INSTRUCTIONS FOR THE TASK: Which of the lines below hold "bundles"? Please return each one.

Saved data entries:
┄┄┄┄┄┄┄┄┄┄┄┄┄┄┄┄┄┄┄┄

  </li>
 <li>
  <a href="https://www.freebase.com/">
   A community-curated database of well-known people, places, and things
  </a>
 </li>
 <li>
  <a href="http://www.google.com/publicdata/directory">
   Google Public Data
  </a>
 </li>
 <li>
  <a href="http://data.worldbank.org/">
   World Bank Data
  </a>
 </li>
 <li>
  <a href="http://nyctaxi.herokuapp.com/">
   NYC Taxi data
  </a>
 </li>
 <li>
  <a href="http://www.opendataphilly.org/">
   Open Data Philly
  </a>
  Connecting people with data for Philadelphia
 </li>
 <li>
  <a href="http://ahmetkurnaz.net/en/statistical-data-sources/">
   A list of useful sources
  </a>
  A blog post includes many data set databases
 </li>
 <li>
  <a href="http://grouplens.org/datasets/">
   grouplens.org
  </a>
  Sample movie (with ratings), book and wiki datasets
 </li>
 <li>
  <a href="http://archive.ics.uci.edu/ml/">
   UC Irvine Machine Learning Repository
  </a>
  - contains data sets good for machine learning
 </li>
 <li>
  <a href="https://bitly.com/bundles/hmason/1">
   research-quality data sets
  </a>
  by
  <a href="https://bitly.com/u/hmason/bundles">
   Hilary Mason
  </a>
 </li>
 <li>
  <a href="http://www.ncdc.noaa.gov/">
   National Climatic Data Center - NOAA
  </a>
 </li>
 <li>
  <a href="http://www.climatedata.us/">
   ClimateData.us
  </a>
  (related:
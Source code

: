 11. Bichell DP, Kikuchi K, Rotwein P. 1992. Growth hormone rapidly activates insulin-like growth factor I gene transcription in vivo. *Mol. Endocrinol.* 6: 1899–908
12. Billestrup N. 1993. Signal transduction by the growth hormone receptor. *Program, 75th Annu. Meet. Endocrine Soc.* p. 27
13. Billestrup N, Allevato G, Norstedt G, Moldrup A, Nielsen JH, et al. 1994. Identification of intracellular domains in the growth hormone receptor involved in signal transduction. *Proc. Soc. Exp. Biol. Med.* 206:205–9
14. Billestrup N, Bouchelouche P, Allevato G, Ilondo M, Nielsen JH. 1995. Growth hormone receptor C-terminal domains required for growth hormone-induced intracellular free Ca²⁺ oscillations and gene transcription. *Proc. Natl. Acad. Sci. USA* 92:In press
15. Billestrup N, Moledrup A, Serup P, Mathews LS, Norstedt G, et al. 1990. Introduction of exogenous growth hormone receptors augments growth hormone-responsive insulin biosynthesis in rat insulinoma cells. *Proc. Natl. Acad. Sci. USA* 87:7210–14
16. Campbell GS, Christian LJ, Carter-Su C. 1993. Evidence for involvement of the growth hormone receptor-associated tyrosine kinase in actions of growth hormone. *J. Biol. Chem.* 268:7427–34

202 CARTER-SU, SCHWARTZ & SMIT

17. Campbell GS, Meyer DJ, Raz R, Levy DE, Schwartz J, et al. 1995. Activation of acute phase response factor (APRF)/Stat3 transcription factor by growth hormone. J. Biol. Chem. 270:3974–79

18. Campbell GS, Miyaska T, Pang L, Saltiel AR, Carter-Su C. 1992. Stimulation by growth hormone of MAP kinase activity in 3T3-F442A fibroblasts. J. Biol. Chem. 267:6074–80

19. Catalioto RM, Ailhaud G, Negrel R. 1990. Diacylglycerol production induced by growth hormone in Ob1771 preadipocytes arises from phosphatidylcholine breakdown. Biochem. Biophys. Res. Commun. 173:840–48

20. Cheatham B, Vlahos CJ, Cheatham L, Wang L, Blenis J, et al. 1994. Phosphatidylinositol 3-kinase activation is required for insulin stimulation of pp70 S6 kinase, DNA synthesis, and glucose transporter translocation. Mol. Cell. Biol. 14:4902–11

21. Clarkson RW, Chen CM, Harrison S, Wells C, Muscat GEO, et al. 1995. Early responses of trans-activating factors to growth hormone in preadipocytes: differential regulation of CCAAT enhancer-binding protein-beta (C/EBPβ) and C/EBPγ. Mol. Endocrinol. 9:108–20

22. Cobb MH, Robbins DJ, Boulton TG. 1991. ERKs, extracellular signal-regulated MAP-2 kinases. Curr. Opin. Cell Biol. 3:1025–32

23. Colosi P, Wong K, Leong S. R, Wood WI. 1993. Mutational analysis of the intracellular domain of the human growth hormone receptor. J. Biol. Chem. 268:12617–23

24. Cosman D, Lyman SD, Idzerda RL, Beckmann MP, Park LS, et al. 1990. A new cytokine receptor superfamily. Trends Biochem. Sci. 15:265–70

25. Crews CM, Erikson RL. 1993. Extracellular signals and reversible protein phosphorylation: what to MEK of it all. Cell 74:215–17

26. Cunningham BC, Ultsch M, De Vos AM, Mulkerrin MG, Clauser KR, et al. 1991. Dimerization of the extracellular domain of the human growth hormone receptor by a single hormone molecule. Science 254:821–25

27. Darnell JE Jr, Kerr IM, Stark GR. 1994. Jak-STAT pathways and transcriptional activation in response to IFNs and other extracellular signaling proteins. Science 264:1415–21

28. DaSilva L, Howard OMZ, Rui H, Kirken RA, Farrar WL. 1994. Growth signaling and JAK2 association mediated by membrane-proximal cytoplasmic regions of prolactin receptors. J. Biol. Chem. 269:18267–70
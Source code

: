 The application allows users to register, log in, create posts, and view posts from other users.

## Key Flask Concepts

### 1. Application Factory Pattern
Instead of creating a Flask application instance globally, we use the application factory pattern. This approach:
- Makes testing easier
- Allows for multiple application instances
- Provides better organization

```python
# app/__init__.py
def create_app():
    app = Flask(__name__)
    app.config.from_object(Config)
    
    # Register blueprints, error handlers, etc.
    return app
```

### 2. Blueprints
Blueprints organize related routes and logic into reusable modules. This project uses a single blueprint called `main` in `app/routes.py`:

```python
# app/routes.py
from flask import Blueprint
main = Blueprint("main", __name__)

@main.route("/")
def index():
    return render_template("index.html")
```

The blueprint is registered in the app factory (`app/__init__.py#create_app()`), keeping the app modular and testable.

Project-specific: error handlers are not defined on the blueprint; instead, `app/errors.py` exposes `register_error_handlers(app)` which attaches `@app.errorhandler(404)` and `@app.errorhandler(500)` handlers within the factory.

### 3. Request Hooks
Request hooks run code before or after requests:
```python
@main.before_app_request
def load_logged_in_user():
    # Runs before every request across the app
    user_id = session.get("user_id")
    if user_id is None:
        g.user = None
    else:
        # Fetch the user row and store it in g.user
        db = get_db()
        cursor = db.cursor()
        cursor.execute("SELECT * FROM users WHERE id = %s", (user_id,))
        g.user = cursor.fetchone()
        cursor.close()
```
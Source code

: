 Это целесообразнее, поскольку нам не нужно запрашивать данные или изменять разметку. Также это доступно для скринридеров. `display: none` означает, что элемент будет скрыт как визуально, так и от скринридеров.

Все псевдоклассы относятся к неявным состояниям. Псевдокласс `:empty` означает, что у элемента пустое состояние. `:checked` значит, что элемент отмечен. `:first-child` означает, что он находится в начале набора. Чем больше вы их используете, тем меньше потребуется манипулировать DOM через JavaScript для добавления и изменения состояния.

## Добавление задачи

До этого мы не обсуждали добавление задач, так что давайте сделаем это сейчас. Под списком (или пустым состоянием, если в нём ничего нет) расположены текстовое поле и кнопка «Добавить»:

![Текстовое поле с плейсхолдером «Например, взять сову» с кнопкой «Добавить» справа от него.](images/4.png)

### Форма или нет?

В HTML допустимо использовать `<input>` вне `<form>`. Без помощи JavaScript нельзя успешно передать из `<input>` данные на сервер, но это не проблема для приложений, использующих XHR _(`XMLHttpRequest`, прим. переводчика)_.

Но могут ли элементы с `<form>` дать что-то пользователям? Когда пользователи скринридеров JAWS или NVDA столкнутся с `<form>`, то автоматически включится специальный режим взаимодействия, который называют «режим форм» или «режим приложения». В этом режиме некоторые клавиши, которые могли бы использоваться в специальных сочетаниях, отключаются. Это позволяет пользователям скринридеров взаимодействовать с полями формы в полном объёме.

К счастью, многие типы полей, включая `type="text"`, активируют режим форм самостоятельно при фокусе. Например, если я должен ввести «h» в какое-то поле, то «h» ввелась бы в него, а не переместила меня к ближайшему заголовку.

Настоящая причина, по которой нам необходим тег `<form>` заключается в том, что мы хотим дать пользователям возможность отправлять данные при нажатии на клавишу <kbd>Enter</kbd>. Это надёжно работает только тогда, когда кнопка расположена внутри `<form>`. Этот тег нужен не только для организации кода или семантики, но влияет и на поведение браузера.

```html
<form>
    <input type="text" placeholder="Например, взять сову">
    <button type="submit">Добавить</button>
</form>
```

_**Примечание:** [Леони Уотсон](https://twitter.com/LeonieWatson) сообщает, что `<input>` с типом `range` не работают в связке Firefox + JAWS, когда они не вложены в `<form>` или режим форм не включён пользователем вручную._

┄┄┄┄┄┄┄┄┄┄┄┄┄┄┄┄┄┄┄┄

SOLUTION:
  <a href="https://bitly.com/bundles/hmason/1">
  <a href="https://bitly.com/u/hmason/bundles">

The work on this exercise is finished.